The rate of flow of water through the tube shown is 1000 cm³/s. The area of cross-section at point A and B are 10 cm² and 4 cm². The difference in mercury level (h) in the tube is ______cm. $\left(\mathrm{g}=10\mathrm{m}/{\mathrm{s}}^2, {\mathrm{\rho }}_{\mathrm{Hg}}=13600\mathrm{kg}/{\mathrm{m}}^3, {\mathrm{\rho }}_{{\mathrm{H}}_2\mathrm{O}}={10}^3\mathrm{kg}/{\mathrm{m}}^3\right)$

Applying equation of continuity ${\mathrm{A}}_1{\mathrm{v}}_1={\mathrm{A}}_2{\mathrm{v}}_2=\mathrm{Q}$

As $\mathrm{Q}=1000{\mathrm{cm}}^3/\mathrm{s},{\mathrm{A}}_1=10{\mathrm{cm}}^2,{\mathrm{A}}_2=4{\mathrm{cm}}^2$

${\mathrm{v}}_{\mathrm{A}}=100\mathrm{cm}/\mathrm{s},{\mathrm{v}}_{\mathrm{B}}=250\mathrm{cm}/\mathrm{s}$

Applying Bernoulli's theorem at A and B.

${\mathrm{P}}_{\mathrm{A}}+\frac{1}{2}{\mathrm{\rho v}}_{\mathrm{A}}^2={\mathrm{P}}_{\mathrm{B}}+\frac{1}{2}{\mathrm{\rho v}}_{\mathrm{B}}^2$ (both points are at the same level)

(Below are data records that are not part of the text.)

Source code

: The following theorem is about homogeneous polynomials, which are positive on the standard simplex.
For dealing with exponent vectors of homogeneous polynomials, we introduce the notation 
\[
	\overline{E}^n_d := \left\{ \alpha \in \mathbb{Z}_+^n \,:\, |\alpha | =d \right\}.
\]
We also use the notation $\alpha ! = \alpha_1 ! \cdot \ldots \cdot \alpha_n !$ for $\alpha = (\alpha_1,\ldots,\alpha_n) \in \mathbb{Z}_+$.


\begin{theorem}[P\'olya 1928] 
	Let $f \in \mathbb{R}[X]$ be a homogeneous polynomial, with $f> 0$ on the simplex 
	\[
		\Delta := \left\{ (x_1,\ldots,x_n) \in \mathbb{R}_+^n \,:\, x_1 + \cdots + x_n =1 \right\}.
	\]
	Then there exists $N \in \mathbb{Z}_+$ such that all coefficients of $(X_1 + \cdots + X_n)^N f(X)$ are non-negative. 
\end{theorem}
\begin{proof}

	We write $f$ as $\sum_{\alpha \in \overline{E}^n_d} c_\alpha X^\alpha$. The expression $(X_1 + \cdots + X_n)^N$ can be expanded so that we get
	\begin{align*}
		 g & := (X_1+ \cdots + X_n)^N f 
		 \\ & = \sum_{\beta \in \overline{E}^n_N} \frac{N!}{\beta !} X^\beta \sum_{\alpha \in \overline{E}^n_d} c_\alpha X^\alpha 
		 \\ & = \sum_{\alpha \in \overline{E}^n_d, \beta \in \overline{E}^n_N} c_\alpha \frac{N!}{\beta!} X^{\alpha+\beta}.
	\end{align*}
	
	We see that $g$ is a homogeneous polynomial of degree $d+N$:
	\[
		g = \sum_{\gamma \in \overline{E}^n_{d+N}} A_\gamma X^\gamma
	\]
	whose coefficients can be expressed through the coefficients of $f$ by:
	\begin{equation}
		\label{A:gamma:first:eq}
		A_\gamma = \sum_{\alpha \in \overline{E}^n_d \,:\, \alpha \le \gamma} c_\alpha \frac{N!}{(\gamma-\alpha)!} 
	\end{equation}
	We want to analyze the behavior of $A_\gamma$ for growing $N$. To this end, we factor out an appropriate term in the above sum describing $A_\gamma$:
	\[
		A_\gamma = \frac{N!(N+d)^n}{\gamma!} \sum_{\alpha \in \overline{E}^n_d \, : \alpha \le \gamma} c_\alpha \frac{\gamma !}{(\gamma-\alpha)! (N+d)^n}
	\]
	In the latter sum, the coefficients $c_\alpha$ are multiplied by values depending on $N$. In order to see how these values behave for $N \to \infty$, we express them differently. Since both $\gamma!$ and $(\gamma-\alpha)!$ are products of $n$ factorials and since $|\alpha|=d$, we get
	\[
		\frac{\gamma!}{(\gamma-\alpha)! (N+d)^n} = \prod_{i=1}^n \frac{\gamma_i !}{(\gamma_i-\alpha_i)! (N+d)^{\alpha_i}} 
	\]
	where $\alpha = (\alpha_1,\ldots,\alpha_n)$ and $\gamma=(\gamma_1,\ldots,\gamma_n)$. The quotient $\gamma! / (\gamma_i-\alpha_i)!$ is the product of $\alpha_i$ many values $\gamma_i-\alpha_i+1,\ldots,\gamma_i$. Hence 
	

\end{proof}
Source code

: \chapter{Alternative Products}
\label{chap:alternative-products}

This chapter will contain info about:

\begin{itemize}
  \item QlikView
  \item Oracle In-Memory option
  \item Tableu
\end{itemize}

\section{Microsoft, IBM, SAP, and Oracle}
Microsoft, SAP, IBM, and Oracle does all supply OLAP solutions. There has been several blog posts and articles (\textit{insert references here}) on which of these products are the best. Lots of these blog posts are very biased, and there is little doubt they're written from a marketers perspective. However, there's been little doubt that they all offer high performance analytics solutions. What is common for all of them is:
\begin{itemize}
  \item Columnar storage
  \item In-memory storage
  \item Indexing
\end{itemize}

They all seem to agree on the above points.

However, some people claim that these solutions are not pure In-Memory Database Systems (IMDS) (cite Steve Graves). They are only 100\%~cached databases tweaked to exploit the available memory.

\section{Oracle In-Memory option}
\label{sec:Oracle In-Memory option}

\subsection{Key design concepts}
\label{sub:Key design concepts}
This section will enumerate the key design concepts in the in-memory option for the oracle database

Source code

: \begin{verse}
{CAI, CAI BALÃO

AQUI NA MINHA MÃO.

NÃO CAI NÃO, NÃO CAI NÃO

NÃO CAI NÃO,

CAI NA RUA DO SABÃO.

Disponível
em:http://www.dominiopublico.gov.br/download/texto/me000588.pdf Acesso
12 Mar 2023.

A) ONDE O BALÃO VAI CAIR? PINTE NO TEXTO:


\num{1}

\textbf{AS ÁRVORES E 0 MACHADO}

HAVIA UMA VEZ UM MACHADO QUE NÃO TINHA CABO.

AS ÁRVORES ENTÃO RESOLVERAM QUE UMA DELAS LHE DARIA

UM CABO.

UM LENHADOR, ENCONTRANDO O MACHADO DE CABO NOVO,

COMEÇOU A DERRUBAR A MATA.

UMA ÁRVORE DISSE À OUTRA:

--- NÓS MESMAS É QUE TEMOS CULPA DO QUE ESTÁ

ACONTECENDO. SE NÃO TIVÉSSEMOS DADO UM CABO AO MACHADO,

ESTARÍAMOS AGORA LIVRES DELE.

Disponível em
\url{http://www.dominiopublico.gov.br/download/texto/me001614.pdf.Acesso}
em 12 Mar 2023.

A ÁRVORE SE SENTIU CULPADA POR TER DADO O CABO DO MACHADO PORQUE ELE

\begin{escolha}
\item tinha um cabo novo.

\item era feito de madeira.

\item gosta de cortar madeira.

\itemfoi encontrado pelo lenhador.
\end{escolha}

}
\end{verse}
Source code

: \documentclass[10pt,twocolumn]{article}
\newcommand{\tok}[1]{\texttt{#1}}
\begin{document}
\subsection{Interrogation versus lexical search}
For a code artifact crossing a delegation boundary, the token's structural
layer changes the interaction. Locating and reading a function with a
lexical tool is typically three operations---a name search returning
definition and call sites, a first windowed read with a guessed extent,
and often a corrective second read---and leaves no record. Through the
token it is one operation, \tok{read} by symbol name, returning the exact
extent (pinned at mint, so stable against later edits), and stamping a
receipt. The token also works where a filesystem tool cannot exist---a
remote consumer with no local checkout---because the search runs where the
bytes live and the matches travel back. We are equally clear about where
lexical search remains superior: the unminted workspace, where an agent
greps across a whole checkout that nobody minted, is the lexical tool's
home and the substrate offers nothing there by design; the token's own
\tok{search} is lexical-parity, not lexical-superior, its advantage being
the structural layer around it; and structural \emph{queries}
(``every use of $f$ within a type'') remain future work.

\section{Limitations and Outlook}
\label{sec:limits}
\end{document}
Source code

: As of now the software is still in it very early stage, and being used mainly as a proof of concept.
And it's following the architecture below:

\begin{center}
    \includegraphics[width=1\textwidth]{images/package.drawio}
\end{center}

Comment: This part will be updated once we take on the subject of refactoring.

$\therefore {\mathrm{P}}_{\mathrm{A}}-{\mathrm{P}}_{\mathrm{B}}=\frac{1}{2}\mathrm{\rho }\left({\mathrm{v}}_{\mathrm{B}}^2-{\mathrm{v}}_{\mathrm{A}}^2\right)$

${\mathrm{P}}_{\mathrm{A}}-{\mathrm{P}}_{\mathrm{B}}$ can also be approximately written as ${\mathrm{h\rho }}_{\mathrm{Hg}}\mathrm{g}$

$\therefore {\mathrm{h\rho }}_{\mathrm{Hg}}\mathrm{g}=\frac{1}{2}{\mathrm{\rho }}_{{\mathrm{H}}_2\mathrm{O}}\left({\mathrm{v}}_{\mathrm{B}}^2-{\mathrm{v}}_{\mathrm{A}}^2\right)$

$\Rightarrow \mathrm{h}\left(13600\right)10=\frac{1}{2}1000\left((2.50{)}^2-(1.00{)}^2\right)\Rightarrow \mathrm{h}\simeq 1.93\mathrm{cm}$